> Directions
Produce as output only the lines below starting at the line with "initialize the project with npm init" and continuing through the line with "provide the Trello", each one exactly as written.

Dataset entries:

● ● ● ● ●

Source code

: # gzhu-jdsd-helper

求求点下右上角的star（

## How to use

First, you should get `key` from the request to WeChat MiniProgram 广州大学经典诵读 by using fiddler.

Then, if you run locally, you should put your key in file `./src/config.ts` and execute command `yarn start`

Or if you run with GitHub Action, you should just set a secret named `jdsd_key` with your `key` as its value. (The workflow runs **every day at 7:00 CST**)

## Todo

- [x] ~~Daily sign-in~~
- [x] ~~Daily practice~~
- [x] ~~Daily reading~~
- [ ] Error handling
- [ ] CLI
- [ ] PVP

● ● ● ● ●

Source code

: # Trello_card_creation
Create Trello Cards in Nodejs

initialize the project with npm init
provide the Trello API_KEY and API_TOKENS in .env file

● ● ● ● ●

> Exercise result
initialize the project with npm init
provide the Trello API_KEY and API_TOKENS in .env file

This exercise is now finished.